I have found in my experiences that the best thing to do in these situations is to call in the guard so to speak.  Find that person who can stand by your side with the right knowledge to point you in the right direction. Find what you need so you can recognize the end result.

Once you have the finish line clearly drawn break that down in to much smaller check points.  For instance, I have been told by my doctors that my total weight loss needs to be in the range of 70-90 pounds.  If that is all I focused on I would get overwhelmed quickly. Instead I focused on smaller goals. 20 pound check points. By focusing just on the 20 pounds, I feel more encouraged that the goal is within my grasp.

The most important part is to always remember that life’s hardest challenges are best dealt with in large groups. You need to surround yourself with cheerleaders who know what you are going through and can walk alongside you.  These are the people who can cheer you on through the good times and bad. They pick you up off the floor when you feel you have nothing left, and they are the first ones to celebrate when you make progress.

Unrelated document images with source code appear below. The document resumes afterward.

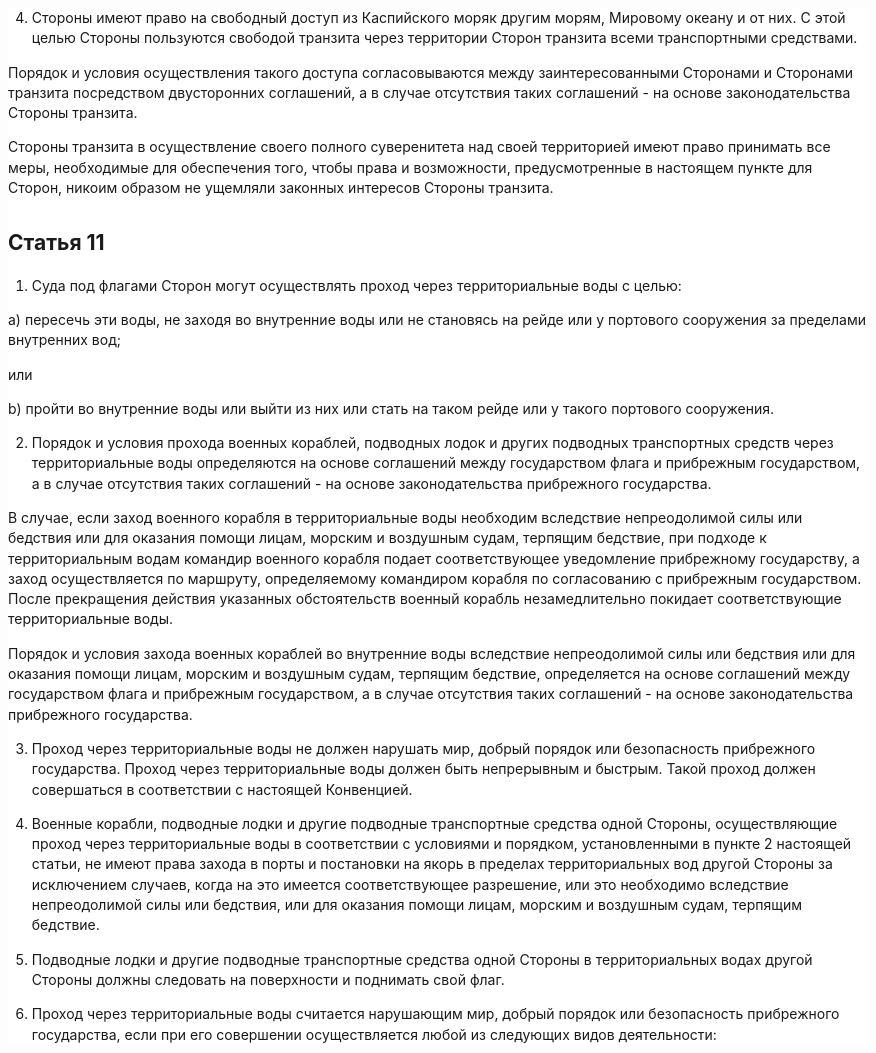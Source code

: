 4. Стороны имеют право на свободный доступ из Каспийского моряк другим морям, Мировому океану и от них. С этой целью Стороны пользуются свободой транзита через территории Сторон транзита всеми транспортными средствами.

Порядок и условия осуществления такого доступа согласовываются между заинтересованными Сторонами и Сторонами транзита посредством двусторонних соглашений, а в случае отсутствия таких соглашений - на основе законодательства Стороны транзита.

Стороны транзита в осуществление своего полного суверенитета над своей территорией имеют право принимать все меры, необходимые для обеспечения того, чтобы права и возможности, предусмотренные в настоящем пункте для Сторон, никоим образом не ущемляли законных интересов Стороны транзита.

## Статья 11

1. Суда под флагами Сторон могут осуществлять проход через территориальные воды с целью:

a) пересечь эти воды, не заходя во внутренние воды или не становясь на рейде или у портового сооружения за пределами внутренних вод;

или

b) пройти во внутренние воды или выйти из них или стать на таком рейде или у такого портового сооружения.

2. Порядок и условия прохода военных кораблей, подводных лодок и других подводных транспортных средств через территориальные воды определяются на основе соглашений между государством флага и прибрежным государством, а в случае отсутствия таких соглашений - на основе законодательства прибрежного государства.

В случае, если заход военного корабля в территориальные воды необходим вследствие непреодолимой силы или бедствия или для оказания помощи лицам, морским и воздушным судам, терпящим бедствие, при подходе к территориальным водам командир военного корабля подает соответствующее уведомление прибрежному государству, а заход осуществляется по маршруту, определяемому командиром корабля по согласованию с прибрежным государством. После прекращения действия указанных обстоятельств военный корабль незамедлительно покидает соответствующие территориальные воды.

Порядок и условия захода военных кораблей во внутренние воды вследствие непреодолимой силы или бедствия или для оказания помощи лицам, морским и воздушным судам, терпящим бедствие, определяется на основе соглашений между государством флага и прибрежным государством, а в случае отсутствия таких соглашений - на основе законодательства прибрежного государства.

3. Проход через территориальные воды не должен нарушать мир, добрый порядок или безопасность прибрежного государства. Проход через территориальные воды должен быть непрерывным и быстрым. Такой проход должен совершаться в соответствии с настоящей Конвенцией.

4. Военные корабли, подводные лодки и другие подводные транспортные средства одной Стороны, осуществляющие проход через территориальные воды в соответствии с условиями и порядком, установленными в пункте 2 настоящей статьи, не имеют права захода в порты и постановки на якорь в пределах территориальных вод другой Стороны за исключением случаев, когда на это имеется соответствующее разрешение, или это необходимо вследствие непреодолимой силы или бедствия, или для оказания помощи лицам, морским и воздушным судам, терпящим бедствие.

5. Подводные лодки и другие подводные транспортные средства одной Стороны в территориальных водах другой Стороны должны следовать на поверхности и поднимать свой флаг.

6. Проход через территориальные воды считается нарушающим мир, добрый порядок или безопасность прибрежного государства, если при его совершении осуществляется любой из следующих видов деятельности:
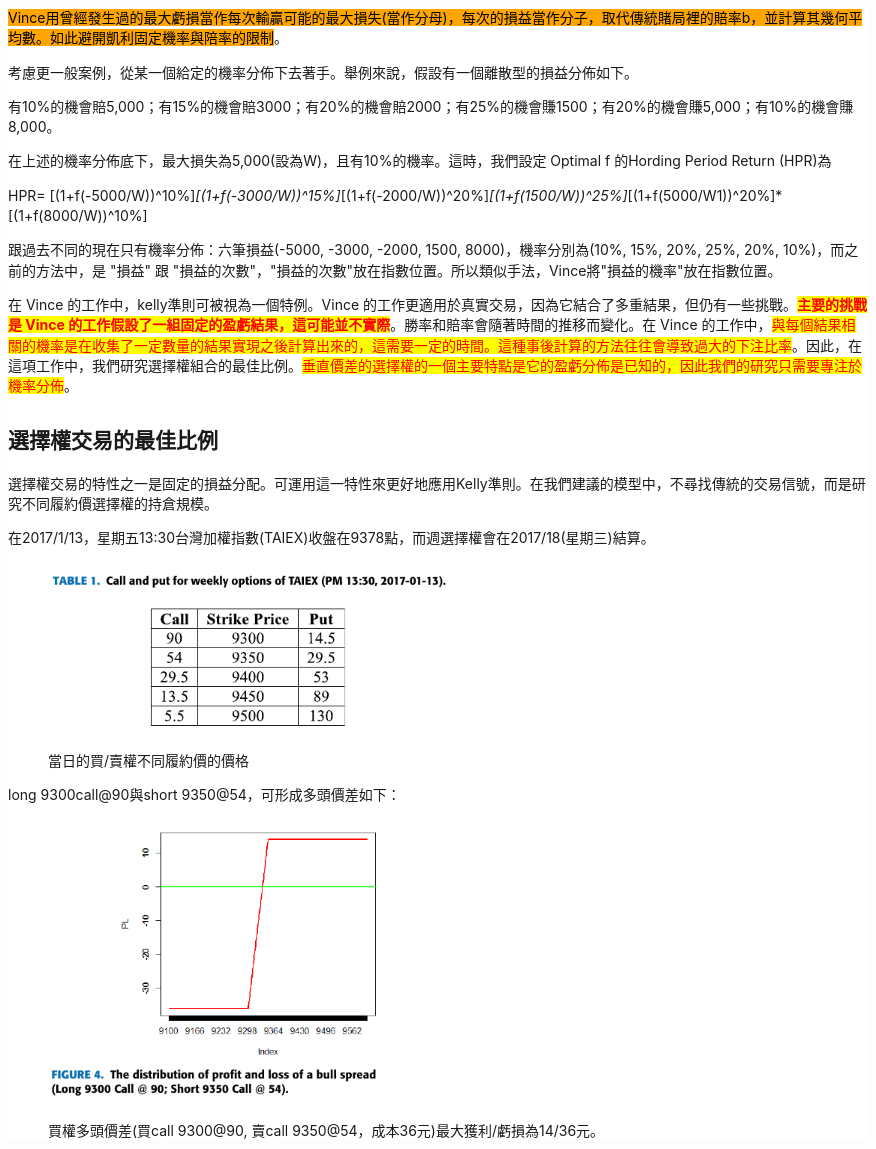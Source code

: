 <mark style="background-color:orange;">Vince用曾經發生過的最大虧損當作每次輸贏可能的最大損失(當作分母)，每次的損益當作分子，取代傳統賭局裡的賠率b，並計算其幾何平均數。如此避開凱利固定機率與陪率的限制</mark>。

考慮更一般案例，從某一個給定的機率分佈下去著手。舉例來說，假設有一個離散型的損益分佈如下。

有10%的機會賠5,000；有15%的機會賠3000；有20%的機會賠2000；有25%的機會賺1500；有20%的機會賺5,000；有10%的機會賺8,000。

在上述的機率分佈底下，最大損失為5,000(設為W)，且有10%的機率。這時，我們設定 Optimal f 的Hording Period Return (HPR)為

HPR= \[(1+f(-5000/W))^10%]_\[(1+f(-3000/W))^15%]_\[(1+f(-2000/W))^20%]_\[(1+f(1500/W))^25%]_\[(1+f(5000/W1))^20%]\*\[(1+f(8000/W))^10%]

跟過去不同的現在只有機率分佈：六筆損益(-5000, -3000, -2000, 1500, 8000)，機率分別為(10%, 15%, 20%, 25%, 20%, 10%)，而之前的方法中，是 "損益" 跟 "損益的次數"，"損益的次數"放在指數位置。所以類似手法，Vince將"損益的機率"放在指數位置。

在 Vince 的工作中，kelly準則可被視為一個特例。Vince 的工作更適用於真實交易，因為它結合了多重結果，但仍有一些挑戰。<mark style="color:red;">**主要的挑戰是 Vince 的工作假設了一組固定的盈虧結果，這可能並不實際**</mark>。勝率和賠率會隨著時間的推移而變化。在 Vince 的工作中，<mark style="color:red;">與每個結果相關的機率是在收集了一定數量的結果實現之後計算出來的，這需要一定的時間。這種事後計算的方法往往會導致過大的下注比率</mark>。因此，在這項工作中，我們研究選擇權組合的最佳比例。<mark style="color:red;">垂直價差的選擇權的一個主要特點是它的盈虧分佈是已知的，因此我們的研究只需要專注於機率分佈</mark>。

## 選擇權交易的最佳比例

選擇權交易的特性之一是固定的損益分配。可運用這一特性來更好地應用Kelly準則。在我們建議的模型中，不尋找傳統的交易信號，而是研究不同履約價選擇權的持倉規模。

在2017/1/13，星期五13:30台灣加權指數(TAIEX)收盤在9378點，而週選擇權會在2017/18(星期三)結算。

<figure><img src="../../.gitbook/assets/image (1) (1) (1).png" alt="" width="421"><figcaption><p>當日的買/賣權不同履約價的價格</p></figcaption></figure>

long 9300call@90與short 9350@54，可形成多頭價差如下：

<figure><img src="../../.gitbook/assets/image (1) (1) (1) (1).png" alt="" width="381"><figcaption><p>買權多頭價差(買call 9300@90, 賣call 9350@54，成本36元)最大獲利/虧損為14/36元。</p></figcaption></figure>
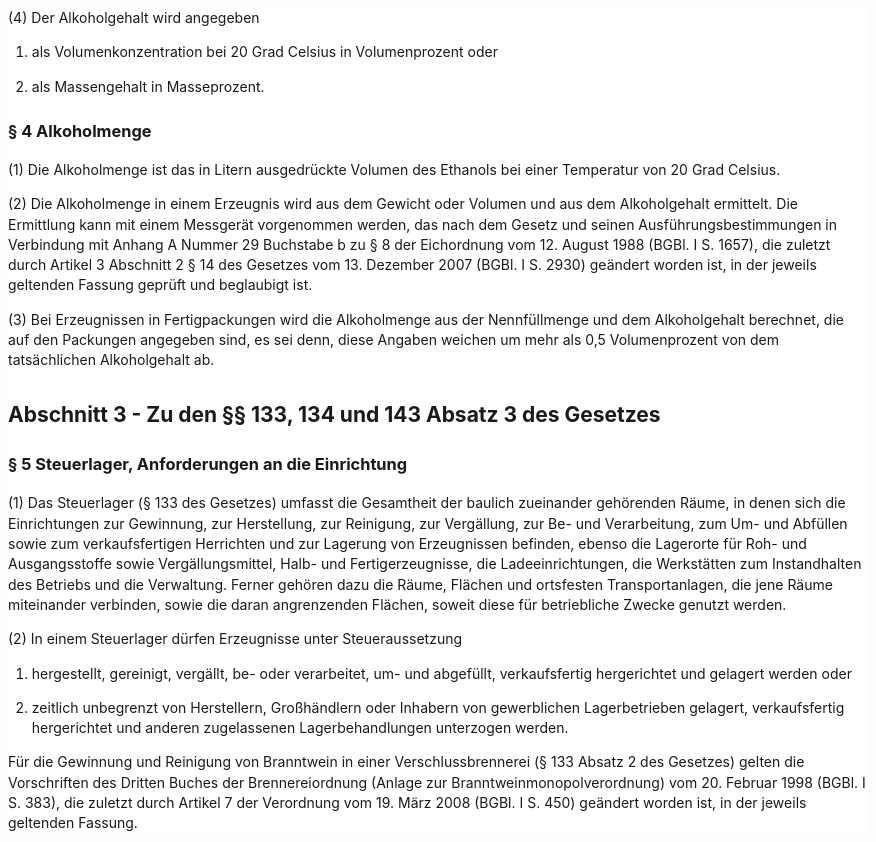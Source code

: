 (4) Der Alkoholgehalt wird angegeben

1.  als Volumenkonzentration bei 20 Grad Celsius in Volumenprozent oder


2.  als Massengehalt in Masseprozent.

### § 4 Alkoholmenge

(1) Die Alkoholmenge ist das in Litern ausgedrückte Volumen des
Ethanols bei einer Temperatur von 20 Grad Celsius.

(2) Die Alkoholmenge in einem Erzeugnis wird aus dem Gewicht oder
Volumen und aus dem Alkoholgehalt ermittelt. Die Ermittlung kann mit
einem Messgerät vorgenommen werden, das nach dem Gesetz und seinen
Ausführungsbestimmungen in Verbindung mit Anhang A Nummer 29 Buchstabe
b zu § 8 der Eichordnung vom 12. August 1988 (BGBl. I S. 1657), die
zuletzt durch Artikel 3 Abschnitt 2 § 14 des Gesetzes vom 13. Dezember
2007 (BGBl. I S. 2930) geändert worden ist, in der jeweils geltenden
Fassung geprüft und beglaubigt ist.

(3) Bei Erzeugnissen in Fertigpackungen wird die Alkoholmenge aus der
Nennfüllmenge und dem Alkoholgehalt berechnet, die auf den Packungen
angegeben sind, es sei denn, diese Angaben weichen um mehr als 0,5
Volumenprozent von dem tatsächlichen Alkoholgehalt ab.

## Abschnitt 3 - Zu den §§ 133, 134 und 143 Absatz 3 des Gesetzes

### § 5 Steuerlager, Anforderungen an die Einrichtung

(1) Das Steuerlager (§ 133 des Gesetzes) umfasst die Gesamtheit der
baulich zueinander gehörenden Räume, in denen sich die Einrichtungen
zur Gewinnung, zur Herstellung, zur Reinigung, zur Vergällung, zur Be-
und Verarbeitung, zum Um- und Abfüllen sowie zum verkaufsfertigen
Herrichten und zur Lagerung von Erzeugnissen befinden, ebenso die
Lagerorte für Roh- und Ausgangsstoffe sowie Vergällungsmittel, Halb-
und Fertigerzeugnisse, die Ladeeinrichtungen, die Werkstätten zum
Instandhalten des Betriebs und die Verwaltung. Ferner gehören dazu die
Räume, Flächen und ortsfesten Transportanlagen, die jene Räume
miteinander verbinden, sowie die daran angrenzenden Flächen, soweit
diese für betriebliche Zwecke genutzt werden.

(2) In einem Steuerlager dürfen Erzeugnisse unter Steueraussetzung

1.  hergestellt, gereinigt, vergällt, be- oder verarbeitet, um- und
    abgefüllt, verkaufsfertig hergerichtet und gelagert werden oder


2.  zeitlich unbegrenzt von Herstellern, Großhändlern oder Inhabern von
    gewerblichen Lagerbetrieben gelagert, verkaufsfertig hergerichtet und
    anderen zugelassenen Lagerbehandlungen unterzogen werden.



Für die Gewinnung und Reinigung von Branntwein in einer
Verschlussbrennerei (§ 133 Absatz 2 des Gesetzes) gelten die
Vorschriften des Dritten Buches der Brennereiordnung (Anlage zur
Branntweinmonopolverordnung) vom 20. Februar 1998 (BGBl. I S. 383),
die zuletzt durch Artikel 7 der Verordnung vom 19. März 2008 (BGBl. I
S. 450) geändert worden ist, in der jeweils geltenden Fassung.
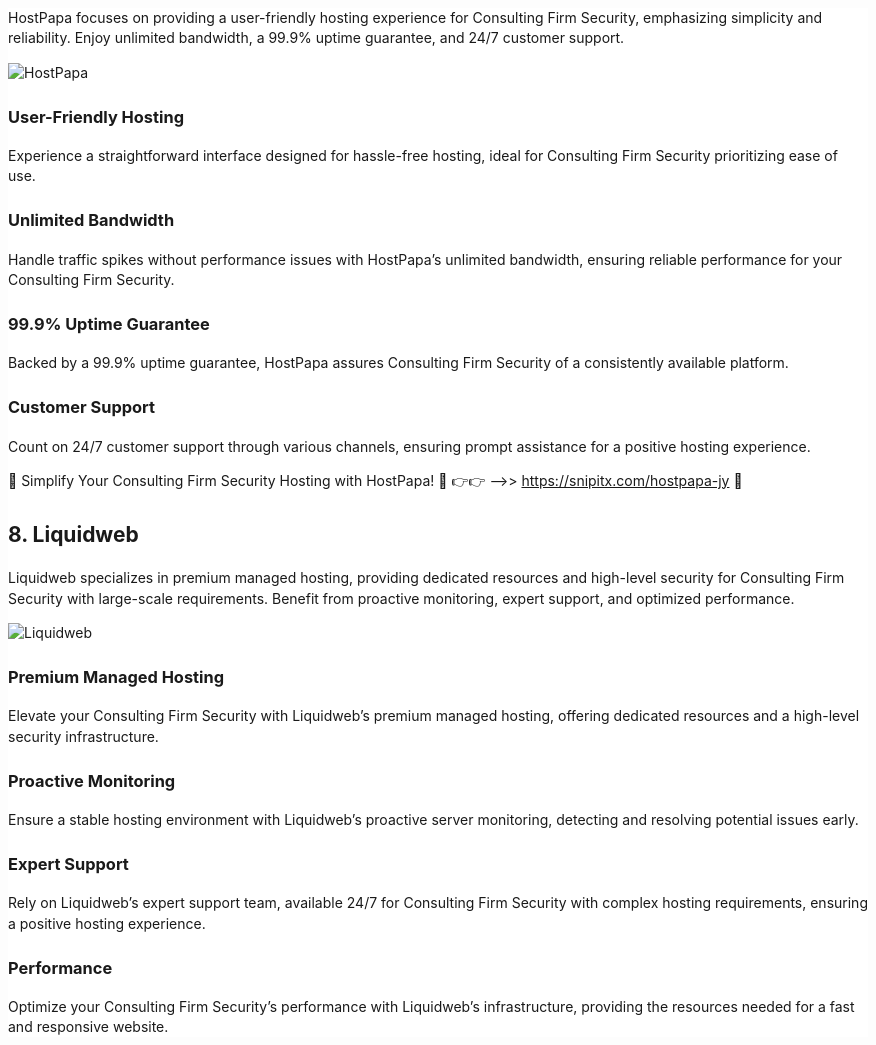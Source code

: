 HostPapa focuses on providing a user-friendly hosting experience for Consulting Firm Security, emphasizing simplicity and reliability. Enjoy unlimited bandwidth, a 99.9% uptime guarantee, and 24/7 customer support.

![HostPapa](https://i.imgur.com/ouDTkvl.jpeg "HostPapa Hosting")

### User-Friendly Hosting
Experience a straightforward interface designed for hassle-free hosting, ideal for Consulting Firm Security prioritizing ease of use.

### Unlimited Bandwidth
Handle traffic spikes without performance issues with HostPapa’s unlimited bandwidth, ensuring reliable performance for your Consulting Firm Security.

### 99.9% Uptime Guarantee
Backed by a 99.9% uptime guarantee, HostPapa assures Consulting Firm Security of a consistently available platform.

### Customer Support
Count on 24/7 customer support through various channels, ensuring prompt assistance for a positive hosting experience.

🌈 Simplify Your Consulting Firm Security Hosting with HostPapa! 🚀
👉👉 -->> https://snipitx.com/hostpapa-jy 🚀

## 8. Liquidweb

Liquidweb specializes in premium managed hosting, providing dedicated resources and high-level security for Consulting Firm Security with large-scale requirements. Benefit from proactive monitoring, expert support, and optimized performance.

![Liquidweb](https://i.imgur.com/4IvT9SC.jpeg "Liquidweb Hosting")

### Premium Managed Hosting
Elevate your Consulting Firm Security with Liquidweb’s premium managed hosting, offering dedicated resources and a high-level security infrastructure.

### Proactive Monitoring
Ensure a stable hosting environment with Liquidweb’s proactive server monitoring, detecting and resolving potential issues early.

### Expert Support
Rely on Liquidweb’s expert support team, available 24/7 for Consulting Firm Security with complex hosting requirements, ensuring a positive hosting experience.

### Performance
Optimize your Consulting Firm Security’s performance with Liquidweb’s infrastructure, providing the resources needed for a fast and responsive website.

One last thing, never forget to laugh. There will be moments in life where everything has gone kaput at the same time.  In these times you have only two choices; let the stress overwhelm you and drive you towards defeat, or take a moment and find the humor in the moment and laugh at it. Did you know that the bible says the words “do not worry” at least fifteen times? It goes on to mention the command “do not fret” at least another four.  Call me crazy, but I get the feeling that God is trying to remind us that he has things under his control.  So next time life gets you down, throw away the worry and just laugh. God is always there to help to see you through any situation.

Dealing with any overwhelming task can be difficult, be it conquering that disorganized closet, getting a resume complete, or losing 90 pounds. You just have to remember, everybody starts by crawling, and that crawling can get you surprisingly far! The baby steps might take a bit longer, but we stay on track and reach the end all the same.